4. Prototype: Build Quickly
Don't build the perfect solution. Build something to test your assumptions. This is where engineers often fail. We want to build the perfect solution. But perfect is the enemy of good.
This prototype takes an hour to build. It's not elegant. It's not optimized. But it tests the core assumption: will customers use batch processing?
5. Test: Get Feedback
Show your prototype to customers. What works? What doesn't?
Good feedback questions: "How would you use this?", "What's missing?", "Would you pay for this?", "What would make this better?", "How much time would this save you?"
Bad feedback questions: "Do you like it?", "Is it fast enough?", "Would you use this?"
Applying Design Thinking to Engineering
Feature Requests
When someone asks for a feature, don't just build it. Understand the underlying need.
Customer: "Can you add dark mode?" Engineer (bad): "Sure, I'll add a toggle." Engineer (good): "Why do you want dark mode? When do you use the app? Are you having eye strain? Would a different solution work better?"
Maybe they need better contrast, not dark mode. Maybe they use it at night and need a night mode. Maybe they just think it looks cool. You won't know until you ask.
Technical Decisions
Apply design thinking to technical decisions too.
Problem: "Our API is slow" Empathize: Talk to customers. Is it actually slow? Which endpoints? When? How much does it impact them? Define: "Customers report 2-second latency on the dashboard, which blocks their workflow. They can't process orders efficiently." Ideate: Caching, database optimization, API redesign, frontend optimization, pagination Prototype: Try caching first (simplest solution) Test: Measure improvement. Did it solve the problem? Did latency drop to acceptable levels?
Common Mistakes
1. Building Without Understanding: I built a feature I thought was cool. Nobody used it. 2. Optimizing the Wrong Thing: I spent weeks optimizing a feature nobody used. 3. Ignoring Feedback: I thought I knew better than customers. 4. Perfectionism: I delayed shipping because the solution wasn't perfect. 5. Not Measuring Impact: I built features and assumed they were valuable.
Practical Exercise
Try This This Week: 1. Pick one feature or problem 2. Talk to 3 customers about it 3. Ask "why" five times 4. Write down what you learned 5. Reconsider your approach
I bet you'll discover something you didn't expect.

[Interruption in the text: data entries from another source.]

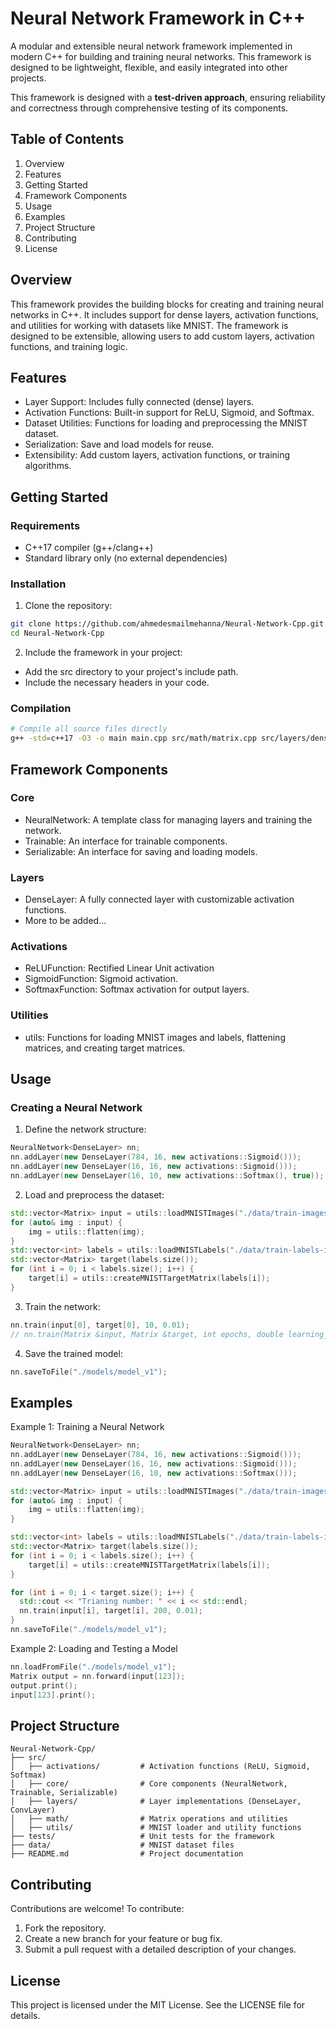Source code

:# Neural Network Framework in C++

A modular and extensible neural network framework implemented in modern C++ for building and training neural networks. This framework is designed to be lightweight, flexible, and easily integrated into other projects.

This framework is designed with a **test-driven approach**, ensuring reliability and correctness through comprehensive testing of its components.

## Table of Contents

  1. Overview
  2. Features
  3. Getting Started
  4. Framework Components
  5. Usage
  6. Examples
  7. Project Structure
  8. Contributing
  9. License

## Overview

This framework provides the building blocks for creating and training neural networks in C++. It includes support for dense layers, activation functions, and utilities for working with datasets like MNIST. The framework is designed to be extensible, allowing users to add custom layers, activation functions, and training logic.

## Features

- Layer Support: Includes fully connected (dense) layers.
- Activation Functions: Built-in support for ReLU, Sigmoid, and Softmax.
- Dataset Utilities: Functions for loading and preprocessing the MNIST dataset.
- Serialization: Save and load models for reuse.
- Extensibility: Add custom layers, activation functions, or training algorithms.

## Getting Started

### Requirements
- C++17 compiler (g++/clang++)
- Standard library only (no external dependencies)

### Installation
1. Clone the repository:
```bash
git clone https://github.com/ahmedesmailmehanna/Neural-Network-Cpp.git
cd Neural-Network-Cpp
```
2. Include the framework in your project:
  - Add the src directory to your project's include path.
  - Include the necessary headers in your code.

### Compilation
```bash
# Compile all source files directly
g++ -std=c++17 -O3 -o main main.cpp src/math/matrix.cpp src/layers/dense_layer.cpp src/layers/base_layer.cpp src/utils/mnist_loader.cpp src/utils/matrix_utils.cpp -I./
```

## Framework Components

### Core
- NeuralNetwork: A template class for managing layers and training the network.
- Trainable: An interface for trainable components.
- Serializable: An interface for saving and loading models.

### Layers
- DenseLayer: A fully connected layer with customizable activation functions.
- More to be added...

### Activations
- ReLUFunction: Rectified Linear Unit activation
- SigmoidFunction: Sigmoid activation.
- SoftmaxFunction: Softmax activation for output layers.

### Utilities
- utils: Functions for loading MNIST images and labels, flattening matrices, and creating target matrices.

## Usage

### Creating a Neural Network
1. Define the network structure:
```c++
NeuralNetwork<DenseLayer> nn;
nn.addLayer(new DenseLayer(784, 16, new activations::Sigmoid()));
nn.addLayer(new DenseLayer(16, 16, new activations::Sigmoid()));
nn.addLayer(new DenseLayer(16, 10, new activations::Softmax(), true)); // Output layer must be identified with a true flag
```
2. Load and preprocess the dataset:
```c++
std::vector<Matrix> input = utils::loadMNISTImages("./data/train-images-idx3-ubyte");
for (auto& img : input) {
    img = utils::flatten(img);
}
std::vector<int> labels = utils::loadMNISTLabels("./data/train-labels-idx1-ubyte");
std::vector<Matrix> target(labels.size());
for (int i = 0; i < labels.size(); i++) {
    target[i] = utils::createMNISTTargetMatrix(labels[i]);
}
```
3. Train the network:
```c++
nn.train(input[0], target[0], 10, 0.01);
// nn.train(Matrix &input, Matrix &target, int epochs, double learning_rate);
```
4. Save the trained model:
```c++
nn.saveToFile("./models/model_v1");
```

## Examples

Example 1: Training a Neural Network
```c++
NeuralNetwork<DenseLayer> nn;
nn.addLayer(new DenseLayer(784, 16, new activations::Sigmoid()));
nn.addLayer(new DenseLayer(16, 16, new activations::Sigmoid()));
nn.addLayer(new DenseLayer(16, 10, new activations::Softmax()));

std::vector<Matrix> input = utils::loadMNISTImages("./data/train-images-idx3-ubyte");
for (auto& img : input) {
    img = utils::flatten(img);
}

std::vector<int> labels = utils::loadMNISTLabels("./data/train-labels-idx1-ubyte");
std::vector<Matrix> target(labels.size());
for (int i = 0; i < labels.size(); i++) {
    target[i] = utils::createMNISTTargetMatrix(labels[i]);
}

for (int i = 0; i < target.size(); i++) {
  std::cout << "Trianing number: " << i << std::endl;
  nn.train(input[i], target[i], 200, 0.01);
}
nn.saveToFile("./models/model_v1");
```

Example 2: Loading and Testing a Model
```c++
nn.loadFromFile("./models/model_v1");
Matrix output = nn.forward(input[123]);
output.print();
input[123].print();
```

## Project Structure

```
Neural-Network-Cpp/
├── src/
│   ├── activations/         # Activation functions (ReLU, Sigmoid, Softmax)
│   ├── core/                # Core components (NeuralNetwork, Trainable, Serializable)
│   ├── layers/              # Layer implementations (DenseLayer, ConvLayer)
│   ├── math/                # Matrix operations and utilities
│   ├── utils/               # MNIST loader and utility functions
├── tests/                   # Unit tests for the framework
├── data/                    # MNIST dataset files
├── README.md                # Project documentation
```

## Contributing

Contributions are welcome! To contribute:
  1. Fork the repository.
  2. Create a new branch for your feature or bug fix.
  3. Submit a pull request with a detailed description of your changes.

## License

This project is licensed under the MIT License. See the LICENSE file for details.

Building a Customer-Centric Culture
- Product managers talk to customers
- Engineers talk to customers
- Designers talk to customers
- Everyone understands customer needs
This creates a culture where decisions are based on customer needs, not on what's technically interesting.
Conclusion
The best engineers aren't just good at writing code—they're good at solving real problems. Design thinking helps you bridge the gap between what you can build and what customers actually need. Start with empathy, define the real problem, and iterate based on feedback. That's how you build products that matter. Remember: the best code is the code that solves a real customer problem. Everything else is just clever engineering.